Baseada no conhecimento que se tem sobre alimentos bons para o cérebro, a Mind lista 10 produtos saudáveis, incluindo folhas verdes, vegetais, nozes, frutas vermelhas (as chamadas berries), feijões, grãos integrais, peixe, ave, azeite de oliva e vinho, e cinco grupos que devem ser evitados: carne vermelha e derivados, manteiga e margarina, queijo, doces e frituras ou fast food. No programa, a pessoa deve comer ao menos três porções de grãos integrais, uma salada e outro vegetal diariamente, acompanhados por uma taça de vinho. Quase todos os dias, devem ser consumidos nozes, alternadas com feijões. Aves e berries têm de estar no cardápio ao menos duas vezes por semana; e peixe, uma vez. Em relação aos alimentos não saudáveis, é preciso evitá-los ao máximo.

Para verificar se a dieta poderia beneficiar pacientes com Alzheimer, a neurologista vascular Laurel J. Cherian, professora da Universidade de Rush, desenvolveu um estudo com sobreviventes de derrame cerebral – pessoas têm duas vezes mais risco de evoluir para demência, comparado à população em geral. Um estudo anterior havia indicado que aquelas que aderiram à dieta Mind apresentaram performance cognitiva equivalente à de indivíduos 7,5 anos mais jovens, em relação ao grupo que não adotou esse regime. "Fiquei intrigada com esse resultado, que me fez imaginar se isso poderia se repetir no caso dos sobreviventes de derrame", explica a pesquisadora.

Cherian testou 106 sobreviventes para declínio cognitivo, incluindo habilidades de pensar, raciocinar e recordar. Todos os anos, os voluntários refaziam os exames (o tempo médio do estudo foi de cinco anos) e tinham monitorados hábitos alimentares, sendo divididos entre os que realmente aderiram à Mind, os que adotaram o programa moderadamente e aqueles que não levaram a dieta muito a sério. Os pesquisadores também consideraram os fatores que podem afetar a performance cognitiva, como idade, gênero, nível educacional, participação em atividades de estímulo cerebral, prática de exercício físico, tabagismo e genética.
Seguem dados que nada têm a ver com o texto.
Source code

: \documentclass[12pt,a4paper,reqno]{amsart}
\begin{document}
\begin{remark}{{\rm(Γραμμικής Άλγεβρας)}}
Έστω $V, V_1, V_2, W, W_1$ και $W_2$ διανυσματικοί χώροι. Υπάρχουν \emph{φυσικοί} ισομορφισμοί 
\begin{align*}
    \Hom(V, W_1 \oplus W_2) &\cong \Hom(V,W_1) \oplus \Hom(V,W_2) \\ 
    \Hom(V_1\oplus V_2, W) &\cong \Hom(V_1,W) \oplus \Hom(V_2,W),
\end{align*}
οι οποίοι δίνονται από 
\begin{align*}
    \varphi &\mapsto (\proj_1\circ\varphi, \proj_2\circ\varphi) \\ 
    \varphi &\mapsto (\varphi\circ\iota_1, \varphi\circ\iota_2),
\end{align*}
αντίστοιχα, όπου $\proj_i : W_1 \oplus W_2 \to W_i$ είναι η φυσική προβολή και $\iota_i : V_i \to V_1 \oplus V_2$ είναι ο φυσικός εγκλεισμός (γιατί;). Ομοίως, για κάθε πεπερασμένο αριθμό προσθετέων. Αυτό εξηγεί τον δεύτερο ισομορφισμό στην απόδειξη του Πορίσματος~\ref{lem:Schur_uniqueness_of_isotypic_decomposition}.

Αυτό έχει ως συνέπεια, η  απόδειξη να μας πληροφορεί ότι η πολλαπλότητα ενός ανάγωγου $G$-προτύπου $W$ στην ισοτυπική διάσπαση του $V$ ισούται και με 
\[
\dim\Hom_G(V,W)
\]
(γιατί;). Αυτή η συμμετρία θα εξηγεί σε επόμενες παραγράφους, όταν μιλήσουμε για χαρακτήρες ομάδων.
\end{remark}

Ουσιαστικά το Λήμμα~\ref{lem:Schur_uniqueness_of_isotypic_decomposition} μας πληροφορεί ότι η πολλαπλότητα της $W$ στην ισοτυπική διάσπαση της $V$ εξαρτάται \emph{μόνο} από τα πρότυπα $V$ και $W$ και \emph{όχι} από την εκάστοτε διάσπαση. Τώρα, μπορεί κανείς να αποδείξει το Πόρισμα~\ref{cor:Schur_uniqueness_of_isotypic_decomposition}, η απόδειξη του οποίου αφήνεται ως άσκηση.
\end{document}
O resultado mostrou que aqueles mais firmes no programa tiveram, no período do estudo, uma taxa de declínio cognitivo "substancialmente" menor do que os que aderiram menos à dieta. Esses efeitos foram mantidos quando se consideravam os fatores de ajuste. "Acredito que a dieta Mind é uma forma de 'sobrecarregar' o conteúdo nutricional que ingerimos. O objetivo do programa é enfatizar alimentos que não apenas vão proteger contra doença coronariana e derrame, mas preservar a cognição, na medida em que são voltados à saúde do cérebro", comenta a professora americana.

A principal idealizadora da dieta Mind, a epidemiologista nutricional Martha Clare Morris, afirma que, para se proteger contra o Alzheimer, o ideal é adotar essa dieta por toda a vida. "Quanto mais tempo uma pessoa consome a dieta, menor risco terá de desenvolver o mal. Assim como no caso de outros hábitos saudáveis, como a prática de exercícios físicos, você se manterá mais saudável se estiver fazendo a coisa certa por mais tempo", diz a especialista.

Segundo ela, o objetivo do programa é enfatizar alimentos que não apenas vão proteger contra doença coronariana e derrame, mas preservar a cognição, na medida em que são voltados à saúde do cérebro.